Free Hammonds Plains Road, urges councillor
HRM debates removing controlled access from a section of a busy corridor in growing community
Controlling access to a section of Hammonds Plains Road adds to congestion, stifles economic development and contributes to the problem of having few emergency access roads in this growing community, argued Coun. Pam Lovelace (Hammonds Plains - St. Margarets).
At the transportation committee on Thursday, she was hoping to remove controlled access from Hammonds Plains Road — particularly a section from Highway 103 to Pockwock Road. It’s about a seven-kilometre stretch with the Highland Park subdivision in the middle.
“What we’ve done effectively is not only remove economic development opportunities for new business development on this major corridor, but more importantly we’ve restricted the ability to actually build a grid, a road network within a very busy community that desperately needs access.”
PLAN FIRST, OPEN IT LATER
But her colleagues on council didn’t agree. They said that there needs to be a discussion around economic development for that area and a detailed road network plan in place before it’s opened up.
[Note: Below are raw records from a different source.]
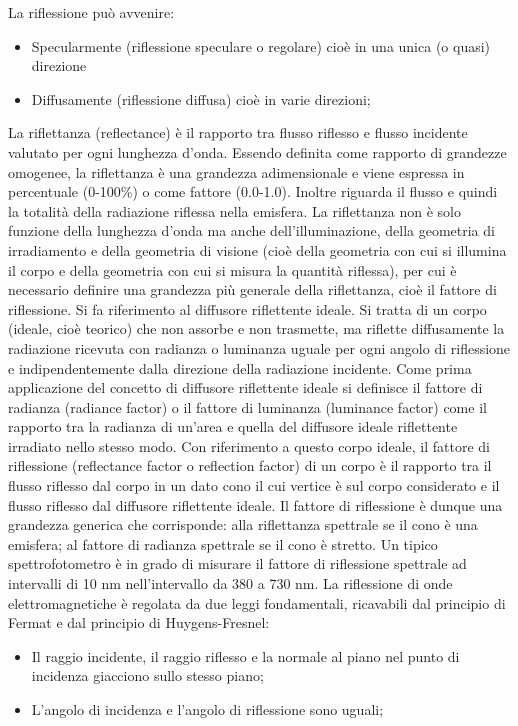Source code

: La riflessione può avvenire:
\begin{itemize}
\item Specularmente (riflessione speculare o regolare) cioè in una unica (o quasi) direzione
\item Diffusamente (riflessione diffusa) cioè in varie direzioni;
\end{itemize}
La riflettanza (reflectance) è il rapporto tra flusso riflesso e flusso incidente valutato per ogni lunghezza d'onda. Essendo definita come rapporto di grandezze omogenee, la riflettanza è una grandezza adimensionale e viene espressa in percentuale (0-100\%) o come fattore (0.0-1.0). Inoltre riguarda il flusso e quindi la totalità della radiazione riflessa nella emisfera.
La riflettanza non è solo funzione della lunghezza d'onda ma anche dell'illuminazione, della geometria di irradiamento e della geometria di visione (cioè della geometria con cui si illumina il corpo e della geometria con cui si misura la quantità riflessa), per cui è necessario definire una grandezza più generale della riflettanza, cioè il fattore di riflessione.
Si fa riferimento al diffusore riflettente ideale. Si tratta di un corpo (ideale, cioè teorico) che non assorbe e non trasmette, ma riflette diffusamente la radiazione ricevuta con radianza o luminanza uguale per ogni angolo di riflessione e indipendentemente dalla direzione della radiazione incidente. Come prima applicazione del concetto di diffusore riflettente ideale si definisce il fattore di radianza (radiance factor) o il fattore di luminanza (luminance factor) come il rapporto tra la radianza di un'area e quella del diffusore ideale riflettente irradiato nello stesso modo.
Con riferimento a questo corpo ideale, il fattore di riflessione (reflectance factor o reflection factor) di un corpo è il rapporto tra il flusso riflesso dal corpo in un dato cono il cui vertice è sul corpo considerato e il flusso riflesso dal diffusore riflettente ideale.
Il fattore di riflessione è dunque una grandezza generica che corrisponde:
alla riflettanza spettrale se il cono è una emisfera;
al fattore di radianza spettrale se il cono è stretto.
Un tipico spettrofotometro è in grado di misurare il fattore di riflessione spettrale ad intervalli di 10 nm nell'intervallo da 380 a 730 nm.
La riflessione di onde elettromagnetiche è regolata da due leggi fondamentali, ricavabili dal principio di Fermat e dal principio di Huygens-Fresnel:

\begin{itemize}
\item Il raggio incidente, il raggio riflesso e la normale al piano nel punto di incidenza giacciono sullo stesso piano;
\item L'angolo di incidenza e l'angolo di riflessione sono uguali;
\end{itemize}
“We can’t just open this big can of worms because when it’s open you can’t just undo it. And we can’t make a bad situation worse,” said Coun. Patty Cuttell (Spryfield - Sambro Loop - Prospect Road).
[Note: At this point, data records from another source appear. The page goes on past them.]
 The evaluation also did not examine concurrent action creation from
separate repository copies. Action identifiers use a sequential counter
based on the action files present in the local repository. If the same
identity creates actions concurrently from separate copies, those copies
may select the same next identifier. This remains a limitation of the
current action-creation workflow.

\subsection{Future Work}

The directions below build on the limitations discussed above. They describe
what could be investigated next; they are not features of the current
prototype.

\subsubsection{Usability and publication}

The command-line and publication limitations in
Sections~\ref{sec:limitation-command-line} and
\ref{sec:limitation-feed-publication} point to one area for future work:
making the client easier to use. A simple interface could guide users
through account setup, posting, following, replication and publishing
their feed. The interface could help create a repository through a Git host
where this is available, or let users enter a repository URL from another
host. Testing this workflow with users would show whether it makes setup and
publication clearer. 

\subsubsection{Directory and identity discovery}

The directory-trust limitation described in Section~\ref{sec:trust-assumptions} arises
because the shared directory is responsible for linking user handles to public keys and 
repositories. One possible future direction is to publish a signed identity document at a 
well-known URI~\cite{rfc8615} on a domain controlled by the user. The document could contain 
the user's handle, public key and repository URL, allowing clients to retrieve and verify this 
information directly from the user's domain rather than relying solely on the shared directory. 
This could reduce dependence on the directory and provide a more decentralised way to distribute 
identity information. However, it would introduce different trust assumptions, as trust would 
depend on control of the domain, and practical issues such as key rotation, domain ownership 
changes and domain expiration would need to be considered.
“I can’t support this right now because it’s too wide open and it just opens us up to too many bad decisions that we can’t undo.”
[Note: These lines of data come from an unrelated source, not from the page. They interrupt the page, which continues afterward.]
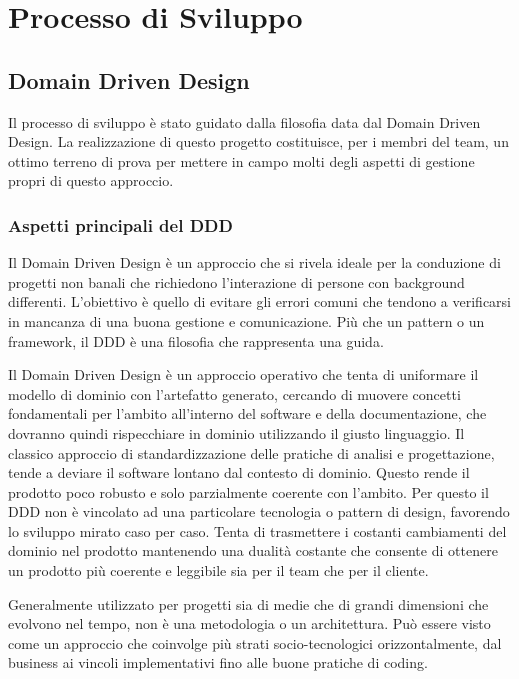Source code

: \chapter{Processo di Sviluppo}

\section{Domain Driven Design}
Il processo di sviluppo è stato guidato dalla filosofia data dal Domain Driven Design. La realizzazione di questo progetto costituisce, per i membri del team, un ottimo terreno di prova per mettere in campo molti degli aspetti di gestione propri di questo approccio.
    \subsection{Aspetti principali del DDD}
    Il Domain Driven Design è un approccio che si rivela ideale per la conduzione di progetti non banali che richiedono l'interazione di persone con background differenti. 
    L'obiettivo è quello di evitare gli errori comuni che tendono a verificarsi in mancanza di una buona gestione e comunicazione. Più che un pattern o un framework, il DDD è una filosofia che rappresenta una guida. 
    
    Il Domain Driven Design è un approccio operativo che tenta di uniformare il modello di dominio con l'artefatto generato, cercando di muovere concetti fondamentali per l'ambito all'interno del software e della documentazione, che dovranno quindi rispecchiare in dominio utilizzando il giusto linguaggio.
    Il classico approccio di standardizzazione delle pratiche di analisi e progettazione, tende a deviare il software lontano dal contesto di dominio. Questo rende il prodotto poco robusto e solo parzialmente coerente con l'ambito.
    Per questo il DDD non è vincolato ad una particolare tecnologia o pattern di design, favorendo lo sviluppo mirato caso per caso.
    Tenta di trasmettere i costanti cambiamenti del dominio nel prodotto mantenendo una dualità costante che consente di ottenere un prodotto più coerente e leggibile sia per il team che per il cliente. 
    
    Generalmente utilizzato per progetti sia di medie che di grandi dimensioni che evolvono nel tempo, non è una metodologia o un architettura. Può essere visto come un approccio che coinvolge più strati socio-tecnologici orizzontalmente, dal business ai vincoli implementativi fino alle buone pratiche di coding.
Access roads can be added even though Hammonds Plains Road currently falls under the restricted access bylaw, said Coun. Shawn Cleary (Halifax West Armdale), It would just need approval from the engineering office.
“That’s the whole point of controlled access is you control it.”
According to a staff report, the bylaw allows for the consideration of new access points “in exceptional circumstances and in consideration of good access management principles.”
DEVELOPERS WOULD PAY FOR ROADS
Lovelace fired back, saying the cart isn’t before the horse because the horse already left the barn.
“There isn’t just a couple hundred units — there are over 2,000 units being built right now. One of them is a 198-unit building — one building,” she said.
“So when you talk about congestion, yeah, we have congestion and the only road network is the Hammonds Plains Road between Highway 103 and Pockwock Road. That’s it. No other egress point (beyond a gated emergency exit).”
If a developer had been permitted to develop, they would have paid for a road, not the taxpayer, and rather than growing economic development in the area, we are restricting it, she said.
“It doesn’t make sense to have this tiny little portion of Hammonds Plains Road, which was inside the wildfire, not have the ability to have development come forward and developers recommend moving forward with paying to create egress.”
In the end, she didn’t have the support she needed and the staff-recommended status quo — Hammonds Plains Road maintained under the controlled access bylaw — was approved.